====== Provided data ======
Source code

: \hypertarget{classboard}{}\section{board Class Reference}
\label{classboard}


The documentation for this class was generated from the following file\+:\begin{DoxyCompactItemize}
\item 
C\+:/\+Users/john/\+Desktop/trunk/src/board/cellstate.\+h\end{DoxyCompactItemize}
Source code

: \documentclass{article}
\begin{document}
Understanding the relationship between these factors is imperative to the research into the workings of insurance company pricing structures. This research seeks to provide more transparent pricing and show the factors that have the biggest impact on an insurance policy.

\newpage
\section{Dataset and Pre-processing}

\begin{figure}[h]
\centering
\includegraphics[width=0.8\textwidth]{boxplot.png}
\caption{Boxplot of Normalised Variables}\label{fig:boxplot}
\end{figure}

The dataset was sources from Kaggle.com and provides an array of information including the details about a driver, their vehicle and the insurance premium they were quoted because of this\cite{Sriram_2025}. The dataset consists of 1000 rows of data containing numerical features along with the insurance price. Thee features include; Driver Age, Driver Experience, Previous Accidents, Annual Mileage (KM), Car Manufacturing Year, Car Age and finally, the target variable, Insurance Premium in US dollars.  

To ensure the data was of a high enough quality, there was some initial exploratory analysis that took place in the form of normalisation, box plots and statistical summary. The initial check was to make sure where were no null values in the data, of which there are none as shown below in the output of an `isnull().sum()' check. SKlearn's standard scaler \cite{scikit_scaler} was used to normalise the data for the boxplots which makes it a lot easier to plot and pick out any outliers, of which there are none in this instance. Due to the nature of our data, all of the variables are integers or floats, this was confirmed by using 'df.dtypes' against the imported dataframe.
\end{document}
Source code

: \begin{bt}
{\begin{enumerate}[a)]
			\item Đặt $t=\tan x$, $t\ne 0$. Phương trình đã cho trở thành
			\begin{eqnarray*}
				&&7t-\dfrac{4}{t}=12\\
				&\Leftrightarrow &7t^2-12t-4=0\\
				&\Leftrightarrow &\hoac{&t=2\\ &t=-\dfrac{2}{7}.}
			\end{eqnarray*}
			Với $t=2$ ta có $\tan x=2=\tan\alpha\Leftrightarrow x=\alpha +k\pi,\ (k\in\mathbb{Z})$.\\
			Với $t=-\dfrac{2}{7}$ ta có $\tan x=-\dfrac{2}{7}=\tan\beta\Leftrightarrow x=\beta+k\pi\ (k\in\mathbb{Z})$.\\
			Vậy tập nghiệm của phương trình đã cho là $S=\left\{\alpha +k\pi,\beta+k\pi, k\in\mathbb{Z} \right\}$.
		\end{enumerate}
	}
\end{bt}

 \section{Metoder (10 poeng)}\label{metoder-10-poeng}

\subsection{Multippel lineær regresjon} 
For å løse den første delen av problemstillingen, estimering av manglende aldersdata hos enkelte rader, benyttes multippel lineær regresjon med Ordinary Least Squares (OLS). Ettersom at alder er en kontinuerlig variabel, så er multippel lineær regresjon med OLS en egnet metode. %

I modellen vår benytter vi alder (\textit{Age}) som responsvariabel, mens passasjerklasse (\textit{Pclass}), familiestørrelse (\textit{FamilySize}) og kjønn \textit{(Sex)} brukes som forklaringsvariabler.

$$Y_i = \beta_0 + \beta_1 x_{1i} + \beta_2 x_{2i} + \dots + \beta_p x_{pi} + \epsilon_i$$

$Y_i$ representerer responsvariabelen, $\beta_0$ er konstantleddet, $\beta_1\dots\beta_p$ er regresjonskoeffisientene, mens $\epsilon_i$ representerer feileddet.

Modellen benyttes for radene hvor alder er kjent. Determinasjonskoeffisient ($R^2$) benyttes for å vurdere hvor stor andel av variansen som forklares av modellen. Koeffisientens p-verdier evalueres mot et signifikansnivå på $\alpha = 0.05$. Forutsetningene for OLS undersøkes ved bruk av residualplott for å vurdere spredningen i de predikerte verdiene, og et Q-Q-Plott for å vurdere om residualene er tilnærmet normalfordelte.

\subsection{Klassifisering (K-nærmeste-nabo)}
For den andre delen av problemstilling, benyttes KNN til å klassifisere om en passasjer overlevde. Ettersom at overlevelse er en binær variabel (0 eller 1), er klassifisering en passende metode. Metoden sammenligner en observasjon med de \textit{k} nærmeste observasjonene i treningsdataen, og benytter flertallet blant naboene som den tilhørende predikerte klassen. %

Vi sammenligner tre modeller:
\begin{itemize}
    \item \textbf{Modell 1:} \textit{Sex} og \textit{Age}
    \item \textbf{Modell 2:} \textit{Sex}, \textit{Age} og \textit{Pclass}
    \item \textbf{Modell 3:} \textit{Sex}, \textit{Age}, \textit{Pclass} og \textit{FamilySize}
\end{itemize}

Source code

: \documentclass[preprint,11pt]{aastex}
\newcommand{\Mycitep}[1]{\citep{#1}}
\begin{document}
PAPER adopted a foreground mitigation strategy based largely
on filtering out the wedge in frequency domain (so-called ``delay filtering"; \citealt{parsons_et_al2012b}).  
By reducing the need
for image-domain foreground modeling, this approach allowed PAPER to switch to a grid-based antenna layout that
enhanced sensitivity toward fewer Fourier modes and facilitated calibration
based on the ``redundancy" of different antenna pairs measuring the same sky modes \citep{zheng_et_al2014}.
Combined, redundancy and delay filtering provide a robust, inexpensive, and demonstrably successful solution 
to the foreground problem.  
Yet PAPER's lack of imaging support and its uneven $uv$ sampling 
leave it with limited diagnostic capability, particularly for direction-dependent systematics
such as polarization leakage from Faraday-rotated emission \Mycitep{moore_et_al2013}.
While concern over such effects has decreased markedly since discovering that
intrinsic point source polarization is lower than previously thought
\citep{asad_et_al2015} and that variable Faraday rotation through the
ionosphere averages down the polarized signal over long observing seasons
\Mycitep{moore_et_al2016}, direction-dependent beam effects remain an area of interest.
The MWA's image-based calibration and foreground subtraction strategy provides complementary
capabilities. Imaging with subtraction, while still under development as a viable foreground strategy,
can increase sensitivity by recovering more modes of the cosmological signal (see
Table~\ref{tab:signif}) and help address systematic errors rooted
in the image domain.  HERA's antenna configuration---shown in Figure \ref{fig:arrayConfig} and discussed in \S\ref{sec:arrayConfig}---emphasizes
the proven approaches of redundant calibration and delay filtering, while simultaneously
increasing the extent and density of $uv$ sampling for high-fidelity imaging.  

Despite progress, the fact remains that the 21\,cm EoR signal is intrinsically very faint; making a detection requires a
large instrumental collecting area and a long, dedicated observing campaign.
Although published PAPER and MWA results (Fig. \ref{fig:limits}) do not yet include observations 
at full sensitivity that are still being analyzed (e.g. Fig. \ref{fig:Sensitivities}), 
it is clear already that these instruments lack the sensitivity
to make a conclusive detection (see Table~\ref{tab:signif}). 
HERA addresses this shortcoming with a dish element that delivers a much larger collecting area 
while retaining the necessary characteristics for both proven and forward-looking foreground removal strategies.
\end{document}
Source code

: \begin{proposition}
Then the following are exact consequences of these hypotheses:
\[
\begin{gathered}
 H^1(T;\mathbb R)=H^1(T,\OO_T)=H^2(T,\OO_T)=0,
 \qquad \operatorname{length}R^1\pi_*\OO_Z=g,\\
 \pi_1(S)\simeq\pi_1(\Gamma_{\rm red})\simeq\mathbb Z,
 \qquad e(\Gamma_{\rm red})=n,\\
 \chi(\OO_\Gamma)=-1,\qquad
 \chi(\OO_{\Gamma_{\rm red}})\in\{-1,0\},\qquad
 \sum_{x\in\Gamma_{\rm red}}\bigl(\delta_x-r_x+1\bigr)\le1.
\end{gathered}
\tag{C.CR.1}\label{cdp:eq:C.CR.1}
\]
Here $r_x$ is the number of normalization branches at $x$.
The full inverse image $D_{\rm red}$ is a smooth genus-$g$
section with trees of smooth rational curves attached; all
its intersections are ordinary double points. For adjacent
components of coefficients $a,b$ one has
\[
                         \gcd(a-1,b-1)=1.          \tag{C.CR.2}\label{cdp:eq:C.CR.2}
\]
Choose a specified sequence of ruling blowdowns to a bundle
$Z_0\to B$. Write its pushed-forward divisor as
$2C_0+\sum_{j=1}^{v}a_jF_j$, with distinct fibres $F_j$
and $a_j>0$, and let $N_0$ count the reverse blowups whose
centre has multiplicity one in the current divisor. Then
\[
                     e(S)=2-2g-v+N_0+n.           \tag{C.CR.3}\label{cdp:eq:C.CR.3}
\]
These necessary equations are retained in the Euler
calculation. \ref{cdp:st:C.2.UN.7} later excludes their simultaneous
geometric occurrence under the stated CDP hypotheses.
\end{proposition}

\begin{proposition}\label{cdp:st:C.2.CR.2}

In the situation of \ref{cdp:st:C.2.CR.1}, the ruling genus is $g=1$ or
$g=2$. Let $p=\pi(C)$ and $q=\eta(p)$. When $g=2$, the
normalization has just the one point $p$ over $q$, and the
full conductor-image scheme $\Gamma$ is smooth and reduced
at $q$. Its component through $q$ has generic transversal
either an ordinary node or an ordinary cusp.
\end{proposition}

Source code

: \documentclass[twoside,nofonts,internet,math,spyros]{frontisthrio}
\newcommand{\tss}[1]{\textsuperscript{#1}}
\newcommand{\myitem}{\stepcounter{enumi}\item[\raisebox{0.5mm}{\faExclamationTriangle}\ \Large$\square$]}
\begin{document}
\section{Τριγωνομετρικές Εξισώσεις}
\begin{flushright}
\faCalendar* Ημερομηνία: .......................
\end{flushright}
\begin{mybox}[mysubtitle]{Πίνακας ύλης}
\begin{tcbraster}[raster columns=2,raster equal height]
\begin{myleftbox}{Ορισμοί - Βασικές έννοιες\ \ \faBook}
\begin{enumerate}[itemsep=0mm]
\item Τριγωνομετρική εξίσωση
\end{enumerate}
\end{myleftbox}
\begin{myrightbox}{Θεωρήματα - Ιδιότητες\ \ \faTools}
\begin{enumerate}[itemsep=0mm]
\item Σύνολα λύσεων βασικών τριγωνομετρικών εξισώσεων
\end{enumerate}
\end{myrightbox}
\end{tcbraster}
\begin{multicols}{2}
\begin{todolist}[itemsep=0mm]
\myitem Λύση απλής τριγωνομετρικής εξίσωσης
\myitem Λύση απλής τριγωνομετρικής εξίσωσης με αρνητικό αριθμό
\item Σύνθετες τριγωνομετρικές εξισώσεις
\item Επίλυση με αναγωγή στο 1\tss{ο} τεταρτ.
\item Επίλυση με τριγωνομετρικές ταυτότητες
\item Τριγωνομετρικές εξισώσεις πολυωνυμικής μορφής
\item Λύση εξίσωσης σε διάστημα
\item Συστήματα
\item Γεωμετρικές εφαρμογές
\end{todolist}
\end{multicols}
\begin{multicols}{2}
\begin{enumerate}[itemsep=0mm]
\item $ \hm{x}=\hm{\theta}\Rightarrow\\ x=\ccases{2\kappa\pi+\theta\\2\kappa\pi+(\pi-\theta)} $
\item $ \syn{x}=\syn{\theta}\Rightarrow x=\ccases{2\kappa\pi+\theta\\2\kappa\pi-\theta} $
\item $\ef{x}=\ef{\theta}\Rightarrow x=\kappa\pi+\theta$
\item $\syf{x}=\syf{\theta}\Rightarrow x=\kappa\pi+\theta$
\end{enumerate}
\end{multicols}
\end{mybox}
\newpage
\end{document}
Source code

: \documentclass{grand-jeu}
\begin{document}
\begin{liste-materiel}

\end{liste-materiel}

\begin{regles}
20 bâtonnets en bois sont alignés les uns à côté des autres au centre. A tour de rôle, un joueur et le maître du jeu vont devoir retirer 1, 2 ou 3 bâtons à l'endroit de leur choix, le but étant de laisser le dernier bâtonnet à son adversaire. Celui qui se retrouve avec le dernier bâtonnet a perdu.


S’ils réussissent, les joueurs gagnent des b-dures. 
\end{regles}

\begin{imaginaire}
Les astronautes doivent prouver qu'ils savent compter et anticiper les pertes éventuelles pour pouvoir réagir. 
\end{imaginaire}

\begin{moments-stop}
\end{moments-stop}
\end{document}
======
To do> Please give the number of lines above that include the string "such", with nothing added.

Response to this task> 2